Records from a data collection
■ ■ ■ ■ ■
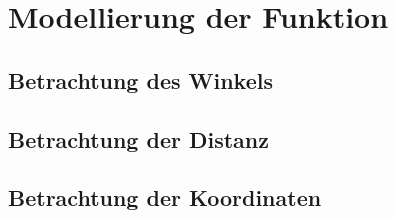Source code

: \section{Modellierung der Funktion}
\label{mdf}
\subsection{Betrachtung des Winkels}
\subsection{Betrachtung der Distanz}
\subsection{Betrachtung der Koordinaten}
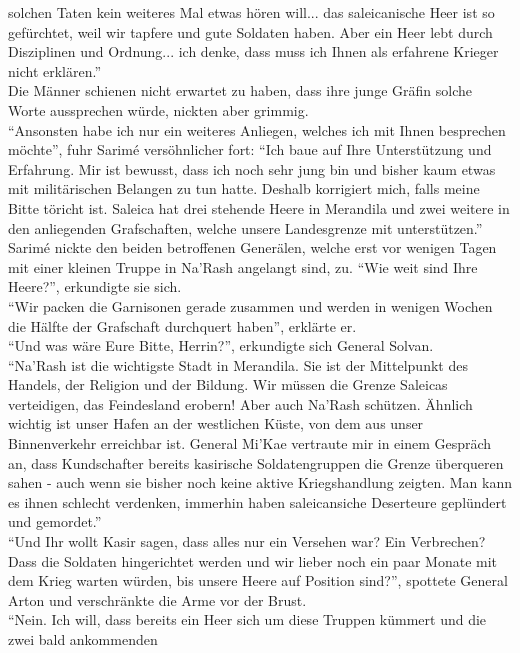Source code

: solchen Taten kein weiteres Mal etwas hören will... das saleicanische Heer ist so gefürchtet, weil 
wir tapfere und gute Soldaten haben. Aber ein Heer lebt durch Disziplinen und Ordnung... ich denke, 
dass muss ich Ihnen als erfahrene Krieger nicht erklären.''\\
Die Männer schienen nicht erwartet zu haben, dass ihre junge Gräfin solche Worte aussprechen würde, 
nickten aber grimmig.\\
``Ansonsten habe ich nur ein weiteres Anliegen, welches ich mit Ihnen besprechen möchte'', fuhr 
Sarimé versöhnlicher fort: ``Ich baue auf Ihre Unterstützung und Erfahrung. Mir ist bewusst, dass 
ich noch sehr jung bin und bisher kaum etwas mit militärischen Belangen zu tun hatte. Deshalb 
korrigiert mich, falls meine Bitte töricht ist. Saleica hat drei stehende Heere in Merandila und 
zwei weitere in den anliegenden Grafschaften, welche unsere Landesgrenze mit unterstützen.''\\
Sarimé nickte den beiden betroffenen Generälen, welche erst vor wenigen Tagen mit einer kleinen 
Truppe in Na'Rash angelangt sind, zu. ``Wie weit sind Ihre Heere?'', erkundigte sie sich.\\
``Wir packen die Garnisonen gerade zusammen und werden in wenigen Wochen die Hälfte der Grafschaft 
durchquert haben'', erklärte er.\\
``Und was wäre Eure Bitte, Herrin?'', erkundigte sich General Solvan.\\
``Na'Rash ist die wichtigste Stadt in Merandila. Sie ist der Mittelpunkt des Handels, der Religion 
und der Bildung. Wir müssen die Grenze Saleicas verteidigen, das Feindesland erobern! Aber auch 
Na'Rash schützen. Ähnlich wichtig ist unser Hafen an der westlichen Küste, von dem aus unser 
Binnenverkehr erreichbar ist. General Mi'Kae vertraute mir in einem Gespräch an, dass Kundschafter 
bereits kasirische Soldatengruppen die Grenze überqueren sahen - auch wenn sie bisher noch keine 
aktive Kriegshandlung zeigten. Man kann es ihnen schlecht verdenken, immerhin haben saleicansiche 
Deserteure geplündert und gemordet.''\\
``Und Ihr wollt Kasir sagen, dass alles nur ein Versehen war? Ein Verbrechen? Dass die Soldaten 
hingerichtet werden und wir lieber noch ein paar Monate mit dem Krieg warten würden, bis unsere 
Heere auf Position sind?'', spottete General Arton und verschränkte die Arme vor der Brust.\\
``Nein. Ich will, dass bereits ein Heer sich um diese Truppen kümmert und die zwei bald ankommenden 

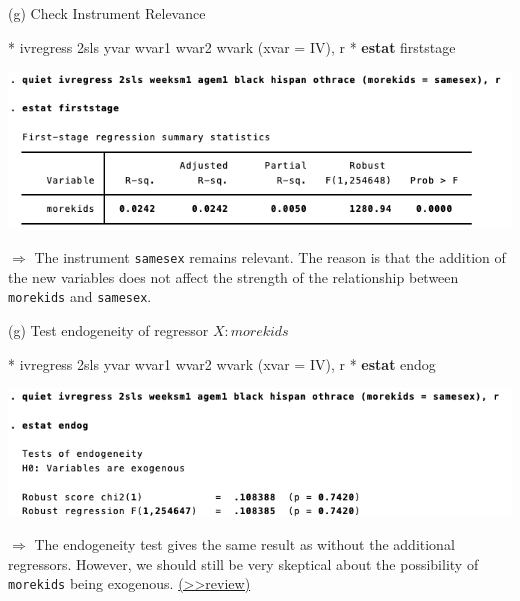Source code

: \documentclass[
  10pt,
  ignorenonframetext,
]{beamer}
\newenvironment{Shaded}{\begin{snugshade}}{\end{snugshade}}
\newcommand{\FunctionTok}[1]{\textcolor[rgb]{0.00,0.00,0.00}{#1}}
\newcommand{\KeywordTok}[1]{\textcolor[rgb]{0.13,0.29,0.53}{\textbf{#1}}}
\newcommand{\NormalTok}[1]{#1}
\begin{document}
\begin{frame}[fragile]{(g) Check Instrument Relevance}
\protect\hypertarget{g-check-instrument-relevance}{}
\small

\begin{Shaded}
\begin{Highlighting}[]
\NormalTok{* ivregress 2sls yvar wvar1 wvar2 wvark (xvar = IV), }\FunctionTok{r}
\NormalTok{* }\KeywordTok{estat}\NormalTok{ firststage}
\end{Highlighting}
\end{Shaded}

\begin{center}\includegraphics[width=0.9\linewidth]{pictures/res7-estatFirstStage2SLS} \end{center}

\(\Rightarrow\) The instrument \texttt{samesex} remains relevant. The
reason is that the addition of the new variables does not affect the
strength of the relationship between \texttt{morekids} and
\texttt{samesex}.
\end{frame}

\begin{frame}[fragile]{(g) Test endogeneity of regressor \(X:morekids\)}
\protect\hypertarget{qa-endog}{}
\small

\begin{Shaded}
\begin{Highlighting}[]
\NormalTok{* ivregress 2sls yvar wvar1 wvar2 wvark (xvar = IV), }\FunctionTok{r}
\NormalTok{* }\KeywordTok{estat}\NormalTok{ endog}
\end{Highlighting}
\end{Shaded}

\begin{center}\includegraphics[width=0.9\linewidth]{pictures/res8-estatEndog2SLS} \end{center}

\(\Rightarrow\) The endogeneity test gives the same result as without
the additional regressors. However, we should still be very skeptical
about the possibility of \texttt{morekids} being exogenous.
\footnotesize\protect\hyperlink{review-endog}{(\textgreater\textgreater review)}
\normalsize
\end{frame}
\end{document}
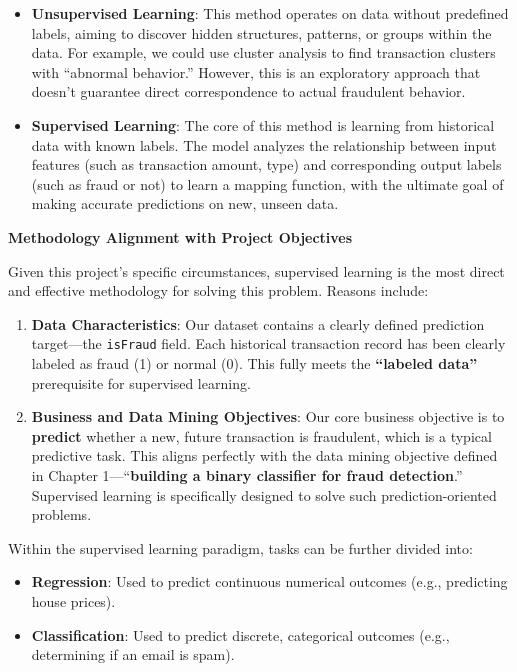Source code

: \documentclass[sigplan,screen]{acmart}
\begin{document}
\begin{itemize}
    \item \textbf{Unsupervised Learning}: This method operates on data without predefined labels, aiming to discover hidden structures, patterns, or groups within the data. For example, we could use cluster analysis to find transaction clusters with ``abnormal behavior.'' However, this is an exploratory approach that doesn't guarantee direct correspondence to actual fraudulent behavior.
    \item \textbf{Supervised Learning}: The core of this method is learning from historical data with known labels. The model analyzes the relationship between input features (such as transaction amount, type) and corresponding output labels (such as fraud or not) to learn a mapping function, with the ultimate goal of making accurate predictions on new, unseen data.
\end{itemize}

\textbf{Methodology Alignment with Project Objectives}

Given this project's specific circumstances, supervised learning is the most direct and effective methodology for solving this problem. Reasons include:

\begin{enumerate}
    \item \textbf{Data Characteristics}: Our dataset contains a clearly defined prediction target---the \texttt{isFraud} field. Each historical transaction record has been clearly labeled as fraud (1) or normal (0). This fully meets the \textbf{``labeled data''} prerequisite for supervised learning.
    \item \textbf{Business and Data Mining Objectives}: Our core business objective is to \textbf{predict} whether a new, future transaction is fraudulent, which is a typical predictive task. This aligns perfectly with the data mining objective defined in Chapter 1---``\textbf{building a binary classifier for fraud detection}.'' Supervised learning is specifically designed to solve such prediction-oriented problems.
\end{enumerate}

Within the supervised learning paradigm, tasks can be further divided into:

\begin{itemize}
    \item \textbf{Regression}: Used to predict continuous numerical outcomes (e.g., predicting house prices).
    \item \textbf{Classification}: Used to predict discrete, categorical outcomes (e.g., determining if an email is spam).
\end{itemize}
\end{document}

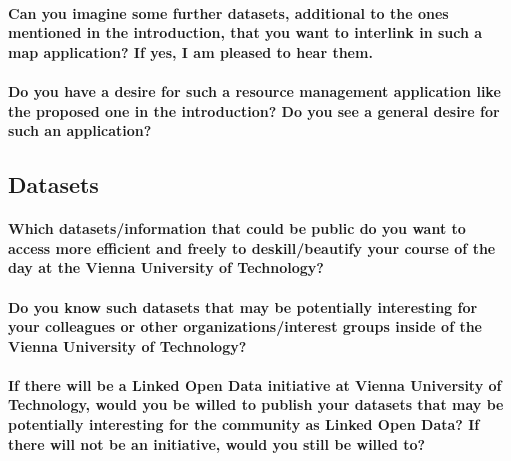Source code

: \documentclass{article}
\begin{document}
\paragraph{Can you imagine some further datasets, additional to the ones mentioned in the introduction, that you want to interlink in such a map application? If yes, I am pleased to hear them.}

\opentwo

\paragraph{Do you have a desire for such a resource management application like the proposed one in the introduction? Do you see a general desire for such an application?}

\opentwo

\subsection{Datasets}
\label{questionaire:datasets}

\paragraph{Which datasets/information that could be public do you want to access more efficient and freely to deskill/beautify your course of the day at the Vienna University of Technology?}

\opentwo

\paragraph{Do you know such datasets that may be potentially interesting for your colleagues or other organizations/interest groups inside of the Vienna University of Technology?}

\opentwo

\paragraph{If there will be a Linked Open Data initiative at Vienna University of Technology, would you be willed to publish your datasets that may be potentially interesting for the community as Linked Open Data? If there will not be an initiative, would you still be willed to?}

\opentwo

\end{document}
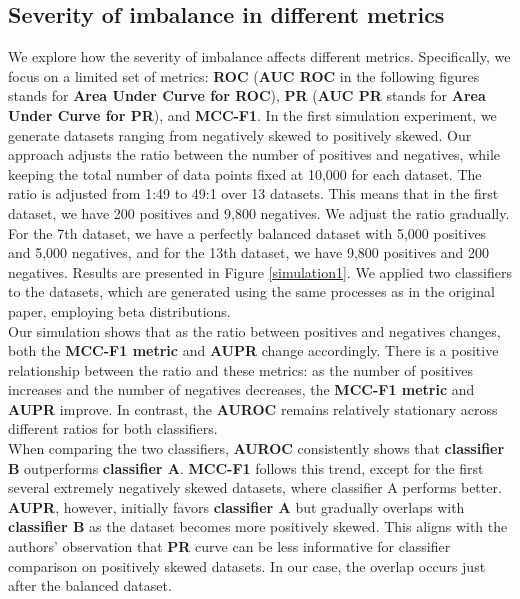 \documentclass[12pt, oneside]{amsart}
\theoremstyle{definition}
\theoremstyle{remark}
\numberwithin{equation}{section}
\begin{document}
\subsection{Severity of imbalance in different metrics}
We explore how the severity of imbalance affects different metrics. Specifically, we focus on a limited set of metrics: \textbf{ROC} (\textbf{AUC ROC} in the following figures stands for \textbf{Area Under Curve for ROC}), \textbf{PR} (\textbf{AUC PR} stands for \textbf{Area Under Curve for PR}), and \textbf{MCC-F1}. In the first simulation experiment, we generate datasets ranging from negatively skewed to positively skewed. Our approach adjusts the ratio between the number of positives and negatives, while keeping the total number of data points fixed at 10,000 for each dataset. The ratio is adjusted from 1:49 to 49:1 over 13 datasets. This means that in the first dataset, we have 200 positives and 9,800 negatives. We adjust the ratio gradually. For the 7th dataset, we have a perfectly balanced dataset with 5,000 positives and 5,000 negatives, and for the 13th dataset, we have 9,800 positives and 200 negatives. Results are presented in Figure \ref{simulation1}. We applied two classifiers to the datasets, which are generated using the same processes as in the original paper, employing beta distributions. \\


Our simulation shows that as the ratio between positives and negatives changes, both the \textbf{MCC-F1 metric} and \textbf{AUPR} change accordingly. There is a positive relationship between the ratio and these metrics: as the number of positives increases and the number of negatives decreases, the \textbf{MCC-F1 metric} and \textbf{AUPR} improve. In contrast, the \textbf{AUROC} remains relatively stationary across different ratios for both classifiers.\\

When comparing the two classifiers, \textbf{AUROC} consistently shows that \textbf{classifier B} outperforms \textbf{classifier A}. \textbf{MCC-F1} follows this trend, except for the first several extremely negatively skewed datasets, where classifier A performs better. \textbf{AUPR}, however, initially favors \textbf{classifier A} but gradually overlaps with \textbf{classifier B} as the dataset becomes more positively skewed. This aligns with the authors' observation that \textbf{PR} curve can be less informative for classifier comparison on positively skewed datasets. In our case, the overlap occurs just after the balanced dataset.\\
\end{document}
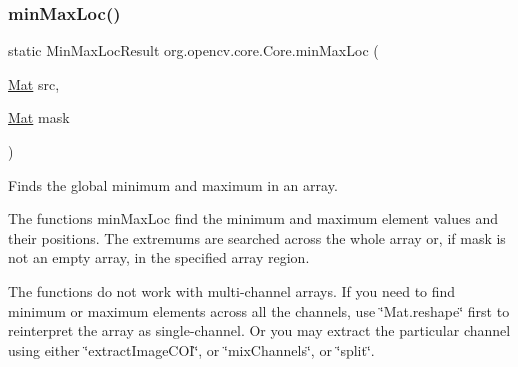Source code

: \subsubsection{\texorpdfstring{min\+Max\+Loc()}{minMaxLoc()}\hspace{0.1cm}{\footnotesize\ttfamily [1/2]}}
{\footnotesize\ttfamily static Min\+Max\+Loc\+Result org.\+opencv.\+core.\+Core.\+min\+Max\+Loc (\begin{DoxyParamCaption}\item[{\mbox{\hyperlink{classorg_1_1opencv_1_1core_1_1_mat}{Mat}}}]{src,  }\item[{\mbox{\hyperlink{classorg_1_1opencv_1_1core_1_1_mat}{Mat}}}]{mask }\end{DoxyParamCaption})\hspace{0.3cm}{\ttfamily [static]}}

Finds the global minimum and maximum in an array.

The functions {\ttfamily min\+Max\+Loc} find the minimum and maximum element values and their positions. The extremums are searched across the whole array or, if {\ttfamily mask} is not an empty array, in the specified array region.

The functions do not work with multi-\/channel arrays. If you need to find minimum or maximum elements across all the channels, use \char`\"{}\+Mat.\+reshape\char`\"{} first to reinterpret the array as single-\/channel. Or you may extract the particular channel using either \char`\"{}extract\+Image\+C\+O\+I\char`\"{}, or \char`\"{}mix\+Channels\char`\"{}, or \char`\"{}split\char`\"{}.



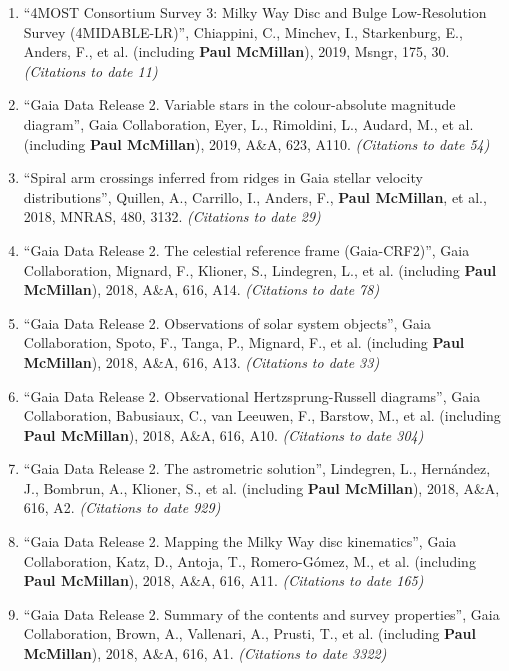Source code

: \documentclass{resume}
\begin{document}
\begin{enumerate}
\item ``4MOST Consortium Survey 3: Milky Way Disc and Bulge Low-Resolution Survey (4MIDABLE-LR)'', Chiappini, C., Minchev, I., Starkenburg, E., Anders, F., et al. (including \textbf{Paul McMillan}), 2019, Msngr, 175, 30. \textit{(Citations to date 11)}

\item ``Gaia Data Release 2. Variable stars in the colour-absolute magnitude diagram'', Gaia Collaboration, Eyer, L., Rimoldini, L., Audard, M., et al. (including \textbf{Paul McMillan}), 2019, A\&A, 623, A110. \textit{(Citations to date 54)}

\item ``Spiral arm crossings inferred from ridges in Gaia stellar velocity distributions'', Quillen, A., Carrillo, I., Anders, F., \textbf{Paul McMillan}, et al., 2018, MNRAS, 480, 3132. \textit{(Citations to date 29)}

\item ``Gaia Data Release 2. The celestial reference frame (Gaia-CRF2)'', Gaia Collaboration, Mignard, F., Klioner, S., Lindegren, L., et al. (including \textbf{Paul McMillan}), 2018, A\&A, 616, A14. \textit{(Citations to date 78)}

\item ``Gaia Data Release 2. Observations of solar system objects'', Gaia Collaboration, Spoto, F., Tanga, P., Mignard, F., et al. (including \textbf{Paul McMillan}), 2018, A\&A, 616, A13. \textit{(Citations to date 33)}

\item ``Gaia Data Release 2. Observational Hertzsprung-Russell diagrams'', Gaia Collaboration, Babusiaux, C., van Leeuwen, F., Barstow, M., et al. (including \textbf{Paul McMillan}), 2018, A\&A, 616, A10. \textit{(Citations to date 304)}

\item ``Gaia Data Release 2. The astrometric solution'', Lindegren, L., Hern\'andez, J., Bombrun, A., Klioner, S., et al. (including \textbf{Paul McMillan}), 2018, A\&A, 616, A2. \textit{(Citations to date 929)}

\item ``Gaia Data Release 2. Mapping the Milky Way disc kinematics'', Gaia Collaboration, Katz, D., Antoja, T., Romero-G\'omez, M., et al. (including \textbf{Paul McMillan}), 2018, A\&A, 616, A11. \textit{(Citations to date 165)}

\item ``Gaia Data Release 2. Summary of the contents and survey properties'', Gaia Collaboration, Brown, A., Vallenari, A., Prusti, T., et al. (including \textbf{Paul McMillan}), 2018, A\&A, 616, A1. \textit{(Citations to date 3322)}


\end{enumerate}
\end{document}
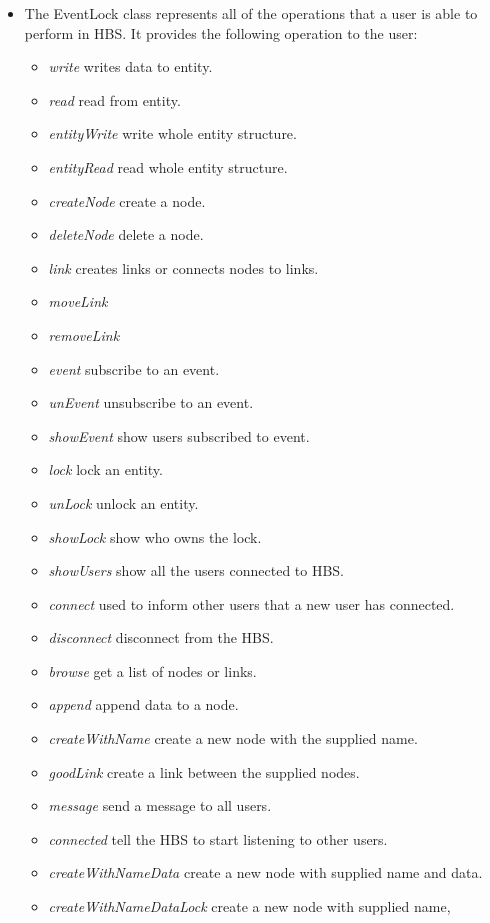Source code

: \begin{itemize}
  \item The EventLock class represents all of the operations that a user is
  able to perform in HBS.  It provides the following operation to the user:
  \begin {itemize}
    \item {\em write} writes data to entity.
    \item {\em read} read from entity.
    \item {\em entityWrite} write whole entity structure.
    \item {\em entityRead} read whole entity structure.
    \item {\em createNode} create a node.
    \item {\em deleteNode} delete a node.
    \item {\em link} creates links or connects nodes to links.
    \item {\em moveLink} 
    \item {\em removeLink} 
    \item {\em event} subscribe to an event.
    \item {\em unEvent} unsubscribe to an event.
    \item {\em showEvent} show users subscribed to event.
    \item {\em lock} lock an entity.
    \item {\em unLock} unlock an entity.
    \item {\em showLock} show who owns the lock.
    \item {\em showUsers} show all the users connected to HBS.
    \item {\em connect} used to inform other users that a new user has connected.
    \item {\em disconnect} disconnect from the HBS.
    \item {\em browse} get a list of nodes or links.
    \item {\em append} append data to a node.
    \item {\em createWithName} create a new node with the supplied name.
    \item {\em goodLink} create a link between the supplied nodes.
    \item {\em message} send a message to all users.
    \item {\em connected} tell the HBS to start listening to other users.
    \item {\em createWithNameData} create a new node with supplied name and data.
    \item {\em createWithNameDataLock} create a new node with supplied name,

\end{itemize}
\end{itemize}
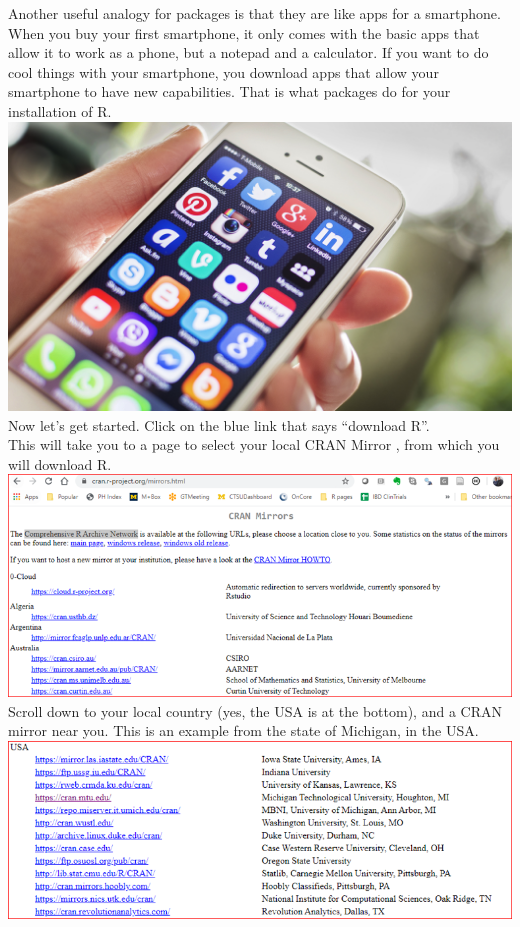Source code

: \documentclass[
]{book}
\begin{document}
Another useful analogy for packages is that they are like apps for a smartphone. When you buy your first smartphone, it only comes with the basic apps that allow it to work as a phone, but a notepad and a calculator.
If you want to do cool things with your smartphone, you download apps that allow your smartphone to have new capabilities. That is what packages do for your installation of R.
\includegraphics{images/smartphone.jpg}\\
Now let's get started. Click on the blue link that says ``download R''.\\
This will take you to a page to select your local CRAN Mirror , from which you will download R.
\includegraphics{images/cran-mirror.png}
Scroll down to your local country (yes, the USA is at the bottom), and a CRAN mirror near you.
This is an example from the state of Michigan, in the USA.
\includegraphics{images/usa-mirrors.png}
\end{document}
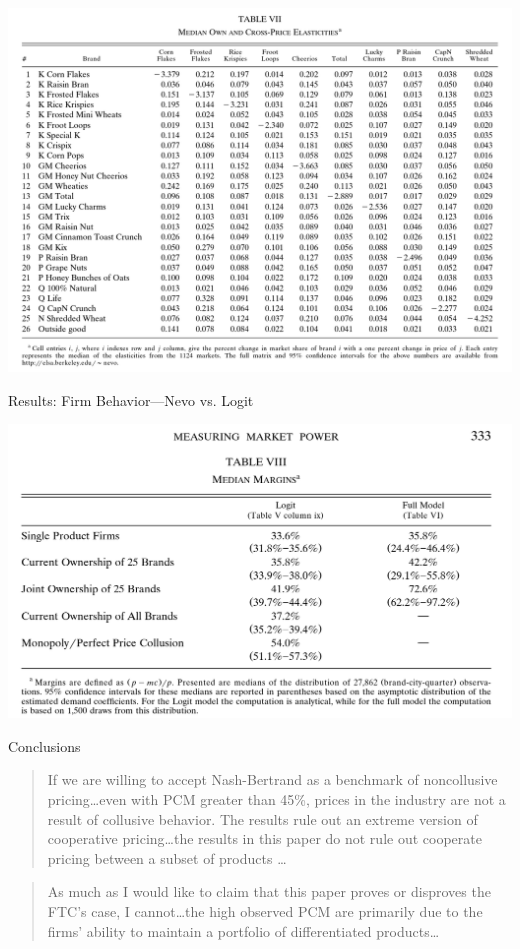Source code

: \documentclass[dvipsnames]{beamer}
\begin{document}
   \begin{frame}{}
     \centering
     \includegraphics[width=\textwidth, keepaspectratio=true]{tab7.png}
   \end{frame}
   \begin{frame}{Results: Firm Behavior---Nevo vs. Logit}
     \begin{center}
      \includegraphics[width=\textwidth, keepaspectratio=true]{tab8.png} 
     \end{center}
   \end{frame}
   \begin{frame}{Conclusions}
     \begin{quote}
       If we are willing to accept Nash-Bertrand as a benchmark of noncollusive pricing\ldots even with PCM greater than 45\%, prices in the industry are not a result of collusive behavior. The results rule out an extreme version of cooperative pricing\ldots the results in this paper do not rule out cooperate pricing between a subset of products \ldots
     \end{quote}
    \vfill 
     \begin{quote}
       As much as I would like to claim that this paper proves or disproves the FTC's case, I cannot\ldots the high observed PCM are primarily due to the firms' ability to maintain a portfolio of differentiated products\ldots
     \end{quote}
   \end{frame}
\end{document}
■ ■ ■ ■ ■
Say again, exactly, only those lines of the records that run from the start through the line with "besprechen möchte'', fuhr". Pictures are to be skipped.

Source code

: \section{Modellierung der Funktion}
\label{mdf}
\subsection{Betrachtung des Winkels}
\subsection{Betrachtung der Distanz}
\subsection{Betrachtung der Koordinaten}
Source code

: solchen Taten kein weiteres Mal etwas hören will... das saleicanische Heer ist so gefürchtet, weil 
wir tapfere und gute Soldaten haben. Aber ein Heer lebt durch Disziplinen und Ordnung... ich denke, 
dass muss ich Ihnen als erfahrene Krieger nicht erklären.''\\
Die Männer schienen nicht erwartet zu haben, dass ihre junge Gräfin solche Worte aussprechen würde, 
nickten aber grimmig.\\
``Ansonsten habe ich nur ein weiteres Anliegen, welches ich mit Ihnen besprechen möchte'', fuhr 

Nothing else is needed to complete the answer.